C’est ma maîtresse, ma lionne,
La marquesa d’Amaëgui.


Dans l’origine, son amoureuse se nommait la marchesa d’Améoni, ce qui constituait une rime très sortable à « l’Andalouse au sein bruni ; » mais quand sonna l’heure de la défection, Améoni devint Amaëgui ; les deux vers ne rimaient plus guère ensemble, mais on avait affirmé ses nouveaux principes en narguant l’école et le maître sans avoir l’air de se prendre soi-même au sérieux, ce qui était le comble de la fashion.

Vous trouverez, mon cher, mes rimes bien mauvaises ;
Quant à ces choses-là, je suis un réformé ;
Je n’ai plus de système et j’aime mieux mes aises,
Mais j’ai toujours trouvé honteux de cheviller.
Je vois chez quelques-uns, en ce genre d’escrime,
Des rapports trop exacts avec un menuisier.
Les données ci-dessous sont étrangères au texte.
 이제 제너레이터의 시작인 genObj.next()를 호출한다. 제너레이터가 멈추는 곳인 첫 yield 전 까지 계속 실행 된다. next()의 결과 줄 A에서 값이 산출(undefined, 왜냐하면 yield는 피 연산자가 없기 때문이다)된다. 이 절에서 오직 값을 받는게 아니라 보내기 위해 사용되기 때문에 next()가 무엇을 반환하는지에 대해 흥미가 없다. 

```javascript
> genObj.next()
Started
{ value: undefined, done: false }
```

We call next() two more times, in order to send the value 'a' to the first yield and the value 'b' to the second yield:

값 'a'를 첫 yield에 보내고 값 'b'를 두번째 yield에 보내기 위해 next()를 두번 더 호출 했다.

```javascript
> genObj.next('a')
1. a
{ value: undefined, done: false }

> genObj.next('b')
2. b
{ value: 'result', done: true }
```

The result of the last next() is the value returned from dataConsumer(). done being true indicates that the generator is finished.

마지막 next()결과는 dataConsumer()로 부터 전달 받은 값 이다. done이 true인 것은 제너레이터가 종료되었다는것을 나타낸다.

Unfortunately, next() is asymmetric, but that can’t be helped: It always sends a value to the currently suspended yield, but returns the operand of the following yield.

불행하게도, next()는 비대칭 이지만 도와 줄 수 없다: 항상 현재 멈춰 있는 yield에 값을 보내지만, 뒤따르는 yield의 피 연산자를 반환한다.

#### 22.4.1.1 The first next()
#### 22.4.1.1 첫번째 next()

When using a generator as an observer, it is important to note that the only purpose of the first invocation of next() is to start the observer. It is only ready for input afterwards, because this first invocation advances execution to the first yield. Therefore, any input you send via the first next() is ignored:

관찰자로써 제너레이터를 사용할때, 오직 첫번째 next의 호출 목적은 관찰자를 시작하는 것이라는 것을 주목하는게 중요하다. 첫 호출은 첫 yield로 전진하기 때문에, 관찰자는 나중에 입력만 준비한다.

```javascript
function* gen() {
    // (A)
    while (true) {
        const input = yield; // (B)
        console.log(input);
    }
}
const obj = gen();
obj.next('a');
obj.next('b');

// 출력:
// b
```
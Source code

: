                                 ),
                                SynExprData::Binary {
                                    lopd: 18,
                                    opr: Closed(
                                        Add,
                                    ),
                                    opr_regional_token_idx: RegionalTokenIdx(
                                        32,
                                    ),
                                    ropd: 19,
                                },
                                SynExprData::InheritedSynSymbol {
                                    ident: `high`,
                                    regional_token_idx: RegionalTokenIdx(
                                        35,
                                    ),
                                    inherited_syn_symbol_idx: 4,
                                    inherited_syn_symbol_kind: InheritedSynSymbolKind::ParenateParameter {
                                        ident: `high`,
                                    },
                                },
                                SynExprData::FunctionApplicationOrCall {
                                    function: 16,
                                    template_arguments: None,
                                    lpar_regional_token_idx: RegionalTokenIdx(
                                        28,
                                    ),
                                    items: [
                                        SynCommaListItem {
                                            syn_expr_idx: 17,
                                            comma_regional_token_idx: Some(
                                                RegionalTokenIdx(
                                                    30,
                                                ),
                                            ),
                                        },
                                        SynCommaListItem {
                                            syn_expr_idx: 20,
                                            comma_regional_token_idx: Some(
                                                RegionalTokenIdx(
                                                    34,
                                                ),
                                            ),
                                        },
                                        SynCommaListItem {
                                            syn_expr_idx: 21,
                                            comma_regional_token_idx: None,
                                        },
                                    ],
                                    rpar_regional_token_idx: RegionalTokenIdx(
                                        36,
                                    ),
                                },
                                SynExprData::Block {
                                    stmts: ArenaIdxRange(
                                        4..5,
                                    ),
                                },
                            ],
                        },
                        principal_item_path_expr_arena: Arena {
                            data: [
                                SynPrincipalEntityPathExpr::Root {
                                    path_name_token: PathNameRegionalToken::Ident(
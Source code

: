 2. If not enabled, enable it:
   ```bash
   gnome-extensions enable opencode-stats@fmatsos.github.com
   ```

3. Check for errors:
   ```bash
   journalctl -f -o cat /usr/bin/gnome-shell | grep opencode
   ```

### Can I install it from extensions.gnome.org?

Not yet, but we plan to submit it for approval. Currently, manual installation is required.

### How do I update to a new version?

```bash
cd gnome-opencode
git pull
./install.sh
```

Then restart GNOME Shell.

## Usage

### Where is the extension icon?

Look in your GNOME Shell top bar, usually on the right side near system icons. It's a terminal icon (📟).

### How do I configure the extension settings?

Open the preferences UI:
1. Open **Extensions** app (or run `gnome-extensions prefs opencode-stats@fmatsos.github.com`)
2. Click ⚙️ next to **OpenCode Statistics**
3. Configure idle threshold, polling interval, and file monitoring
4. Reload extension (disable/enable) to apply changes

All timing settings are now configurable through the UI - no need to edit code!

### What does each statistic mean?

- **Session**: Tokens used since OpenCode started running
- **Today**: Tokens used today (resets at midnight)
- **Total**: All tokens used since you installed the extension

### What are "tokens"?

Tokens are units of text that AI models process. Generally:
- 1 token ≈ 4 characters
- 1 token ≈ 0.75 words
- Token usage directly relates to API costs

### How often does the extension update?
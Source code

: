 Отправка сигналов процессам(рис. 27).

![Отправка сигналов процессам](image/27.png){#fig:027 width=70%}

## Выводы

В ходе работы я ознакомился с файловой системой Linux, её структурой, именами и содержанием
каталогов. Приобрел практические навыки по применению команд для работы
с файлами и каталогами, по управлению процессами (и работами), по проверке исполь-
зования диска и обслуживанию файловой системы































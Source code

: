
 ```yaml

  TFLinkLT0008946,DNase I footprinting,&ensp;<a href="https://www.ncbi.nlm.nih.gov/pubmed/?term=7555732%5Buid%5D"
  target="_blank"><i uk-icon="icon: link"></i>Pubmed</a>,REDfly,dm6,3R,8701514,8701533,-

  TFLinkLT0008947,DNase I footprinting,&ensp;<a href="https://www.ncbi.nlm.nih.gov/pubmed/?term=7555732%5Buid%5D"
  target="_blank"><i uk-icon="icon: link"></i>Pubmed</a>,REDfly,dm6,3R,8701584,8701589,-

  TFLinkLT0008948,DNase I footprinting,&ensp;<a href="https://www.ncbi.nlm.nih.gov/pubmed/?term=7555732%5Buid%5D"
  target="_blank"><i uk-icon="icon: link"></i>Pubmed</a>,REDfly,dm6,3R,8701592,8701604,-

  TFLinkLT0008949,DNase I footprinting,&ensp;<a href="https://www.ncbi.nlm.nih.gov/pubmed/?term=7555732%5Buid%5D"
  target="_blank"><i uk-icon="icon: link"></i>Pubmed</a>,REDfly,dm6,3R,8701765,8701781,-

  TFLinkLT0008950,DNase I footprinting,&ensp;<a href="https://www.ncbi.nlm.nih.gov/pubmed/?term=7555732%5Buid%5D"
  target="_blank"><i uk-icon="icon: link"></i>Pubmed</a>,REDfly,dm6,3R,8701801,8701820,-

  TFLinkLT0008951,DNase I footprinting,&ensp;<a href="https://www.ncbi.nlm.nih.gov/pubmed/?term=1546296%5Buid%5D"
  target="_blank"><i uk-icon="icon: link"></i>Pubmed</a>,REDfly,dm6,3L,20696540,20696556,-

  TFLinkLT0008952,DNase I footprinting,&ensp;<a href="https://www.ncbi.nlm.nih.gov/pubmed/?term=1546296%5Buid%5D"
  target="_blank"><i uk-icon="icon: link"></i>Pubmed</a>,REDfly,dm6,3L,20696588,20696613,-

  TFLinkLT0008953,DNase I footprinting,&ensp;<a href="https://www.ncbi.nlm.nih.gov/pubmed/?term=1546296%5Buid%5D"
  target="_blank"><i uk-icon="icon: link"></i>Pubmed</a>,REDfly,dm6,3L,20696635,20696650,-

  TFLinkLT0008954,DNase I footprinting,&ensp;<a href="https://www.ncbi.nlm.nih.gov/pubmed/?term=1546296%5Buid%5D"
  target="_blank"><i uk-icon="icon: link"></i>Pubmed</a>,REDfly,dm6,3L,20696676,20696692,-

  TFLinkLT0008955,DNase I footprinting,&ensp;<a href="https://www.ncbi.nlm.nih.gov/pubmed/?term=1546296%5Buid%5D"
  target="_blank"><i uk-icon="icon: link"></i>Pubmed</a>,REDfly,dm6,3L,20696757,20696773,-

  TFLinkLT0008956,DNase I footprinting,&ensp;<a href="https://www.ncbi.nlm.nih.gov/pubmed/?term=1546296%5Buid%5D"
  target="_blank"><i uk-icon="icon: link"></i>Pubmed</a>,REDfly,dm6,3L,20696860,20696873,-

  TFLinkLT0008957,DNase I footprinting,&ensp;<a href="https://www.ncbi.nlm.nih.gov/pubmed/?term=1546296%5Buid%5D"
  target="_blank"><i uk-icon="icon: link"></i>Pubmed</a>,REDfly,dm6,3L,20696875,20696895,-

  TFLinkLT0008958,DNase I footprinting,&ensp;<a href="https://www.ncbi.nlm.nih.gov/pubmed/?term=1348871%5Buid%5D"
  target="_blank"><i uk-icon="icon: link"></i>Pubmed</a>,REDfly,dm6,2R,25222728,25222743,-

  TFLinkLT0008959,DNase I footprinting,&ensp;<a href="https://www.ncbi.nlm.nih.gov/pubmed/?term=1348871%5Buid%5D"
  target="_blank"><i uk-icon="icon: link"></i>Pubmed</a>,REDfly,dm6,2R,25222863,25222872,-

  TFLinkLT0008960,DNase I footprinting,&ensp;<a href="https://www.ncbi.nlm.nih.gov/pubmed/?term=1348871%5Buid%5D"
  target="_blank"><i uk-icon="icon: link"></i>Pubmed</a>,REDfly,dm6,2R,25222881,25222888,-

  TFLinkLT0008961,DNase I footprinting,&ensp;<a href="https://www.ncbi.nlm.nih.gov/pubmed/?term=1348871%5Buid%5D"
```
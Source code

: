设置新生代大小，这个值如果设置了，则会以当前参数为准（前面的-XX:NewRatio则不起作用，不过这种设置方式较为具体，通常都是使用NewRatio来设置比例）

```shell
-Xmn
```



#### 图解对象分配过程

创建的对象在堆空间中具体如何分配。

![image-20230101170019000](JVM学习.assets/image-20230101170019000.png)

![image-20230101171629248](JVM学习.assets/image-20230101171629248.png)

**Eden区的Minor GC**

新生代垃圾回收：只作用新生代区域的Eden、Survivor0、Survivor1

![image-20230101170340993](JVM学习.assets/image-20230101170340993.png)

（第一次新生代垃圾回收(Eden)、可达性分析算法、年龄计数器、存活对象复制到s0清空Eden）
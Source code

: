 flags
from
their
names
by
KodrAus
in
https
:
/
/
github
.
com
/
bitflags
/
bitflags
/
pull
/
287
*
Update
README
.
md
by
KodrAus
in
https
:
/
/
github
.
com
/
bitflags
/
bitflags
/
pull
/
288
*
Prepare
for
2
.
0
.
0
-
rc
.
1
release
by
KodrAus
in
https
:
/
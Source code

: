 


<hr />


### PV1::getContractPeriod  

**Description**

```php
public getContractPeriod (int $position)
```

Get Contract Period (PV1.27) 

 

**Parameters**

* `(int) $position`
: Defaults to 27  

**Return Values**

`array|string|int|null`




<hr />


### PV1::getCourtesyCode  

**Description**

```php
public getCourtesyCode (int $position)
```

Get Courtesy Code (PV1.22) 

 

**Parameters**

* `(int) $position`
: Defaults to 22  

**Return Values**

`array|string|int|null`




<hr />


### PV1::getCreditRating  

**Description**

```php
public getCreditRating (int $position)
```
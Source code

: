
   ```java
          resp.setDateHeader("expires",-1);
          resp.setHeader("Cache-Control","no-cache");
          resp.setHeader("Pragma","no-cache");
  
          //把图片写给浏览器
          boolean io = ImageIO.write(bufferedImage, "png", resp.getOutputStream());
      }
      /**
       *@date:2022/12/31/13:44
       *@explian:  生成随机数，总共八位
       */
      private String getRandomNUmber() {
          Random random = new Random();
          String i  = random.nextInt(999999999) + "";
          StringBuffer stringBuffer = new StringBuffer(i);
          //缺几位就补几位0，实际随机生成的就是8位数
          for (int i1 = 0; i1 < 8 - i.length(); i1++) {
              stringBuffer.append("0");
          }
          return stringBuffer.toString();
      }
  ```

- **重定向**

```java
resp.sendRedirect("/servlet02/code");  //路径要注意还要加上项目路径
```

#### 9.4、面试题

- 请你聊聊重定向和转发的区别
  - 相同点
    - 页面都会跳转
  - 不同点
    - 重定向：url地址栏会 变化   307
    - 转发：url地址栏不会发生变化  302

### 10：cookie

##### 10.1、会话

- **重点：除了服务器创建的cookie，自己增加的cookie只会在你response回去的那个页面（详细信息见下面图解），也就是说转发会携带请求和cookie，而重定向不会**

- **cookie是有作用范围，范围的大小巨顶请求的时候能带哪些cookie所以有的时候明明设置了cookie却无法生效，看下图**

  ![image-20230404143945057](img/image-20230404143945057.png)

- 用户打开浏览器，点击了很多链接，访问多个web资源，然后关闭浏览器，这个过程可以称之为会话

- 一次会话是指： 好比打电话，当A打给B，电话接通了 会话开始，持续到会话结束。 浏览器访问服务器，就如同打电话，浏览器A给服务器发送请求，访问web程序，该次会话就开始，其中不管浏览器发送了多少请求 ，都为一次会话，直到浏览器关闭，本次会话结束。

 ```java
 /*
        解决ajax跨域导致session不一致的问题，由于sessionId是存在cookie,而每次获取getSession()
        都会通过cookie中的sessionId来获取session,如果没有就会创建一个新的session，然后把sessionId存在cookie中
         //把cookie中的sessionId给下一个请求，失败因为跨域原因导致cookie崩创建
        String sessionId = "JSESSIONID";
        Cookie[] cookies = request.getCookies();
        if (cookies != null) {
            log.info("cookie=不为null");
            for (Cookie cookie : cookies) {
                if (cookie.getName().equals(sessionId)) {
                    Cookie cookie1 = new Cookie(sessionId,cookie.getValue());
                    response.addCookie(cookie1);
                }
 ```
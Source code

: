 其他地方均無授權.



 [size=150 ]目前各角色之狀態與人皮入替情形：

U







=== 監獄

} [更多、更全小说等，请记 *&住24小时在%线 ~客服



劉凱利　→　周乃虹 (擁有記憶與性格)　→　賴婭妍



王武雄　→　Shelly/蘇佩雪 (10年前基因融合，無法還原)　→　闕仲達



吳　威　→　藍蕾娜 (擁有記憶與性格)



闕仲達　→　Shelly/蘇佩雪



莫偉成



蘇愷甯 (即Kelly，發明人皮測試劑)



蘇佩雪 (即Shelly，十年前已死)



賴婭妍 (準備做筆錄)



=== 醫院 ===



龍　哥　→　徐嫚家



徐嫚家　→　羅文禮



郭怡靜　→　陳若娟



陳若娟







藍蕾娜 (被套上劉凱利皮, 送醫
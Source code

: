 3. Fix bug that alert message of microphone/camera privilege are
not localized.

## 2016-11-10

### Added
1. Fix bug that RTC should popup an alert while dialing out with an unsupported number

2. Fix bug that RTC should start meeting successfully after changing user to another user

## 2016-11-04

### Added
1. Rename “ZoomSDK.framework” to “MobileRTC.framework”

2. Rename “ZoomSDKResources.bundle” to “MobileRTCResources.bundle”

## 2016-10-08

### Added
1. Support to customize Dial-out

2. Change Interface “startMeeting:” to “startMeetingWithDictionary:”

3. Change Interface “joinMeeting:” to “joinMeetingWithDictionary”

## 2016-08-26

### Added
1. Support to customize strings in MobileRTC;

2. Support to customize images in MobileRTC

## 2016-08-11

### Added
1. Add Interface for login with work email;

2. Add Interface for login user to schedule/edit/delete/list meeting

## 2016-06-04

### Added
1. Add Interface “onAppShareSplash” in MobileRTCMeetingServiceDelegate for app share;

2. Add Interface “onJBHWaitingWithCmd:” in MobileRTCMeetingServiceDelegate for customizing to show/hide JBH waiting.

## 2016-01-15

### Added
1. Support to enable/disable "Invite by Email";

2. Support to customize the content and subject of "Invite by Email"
Cependant un art est un art ; il a ses règles et sa tablature qu’on ne doit transgresser ni fausser. Écrire en vers sans tenir aucun compte de la rime, c’est imiter les compositeurs italiens de la période rossinienne, n’en voulant qu’à la mélodie et dédaignant l’orchestre. Sur ce point, Musset ressemblerait beaucoup à Bellini ; tous les deux se chantent eux-mêmes à l’infini, tous les deux se répandent en soupirs, en cavatines ineffables : Costa diva, les Nuits, quels adagios ! mais en revanche, par momens, quelle pauvreté dans l’orchestre ! La Coupe et les Lèvres nous offre un spécimen de la langue que Musset eût parlée s’il avait écrit en vers pour le théâtre ; tout porte à croire qu’il eût alors employé l’alexandrin à rimes croisées adopté par Voltaire dans Tancrède et si favorable à l’ampleur du discours :

De tous les fils secrets qui font mouvoir la vie,
O toi, le plus subtil et le plus merveilleux,
Or, principe de tout, larme au soleil ravie !
Seul dieu toujours vivant parmi tant de faux dieux !
Laisse-moi t’admirer, parle-moi, viens me dire
Que l’honneur n’est qu’un mot, que la vertu n’est rien,
Que dès qu’on te possède on est homme de bien.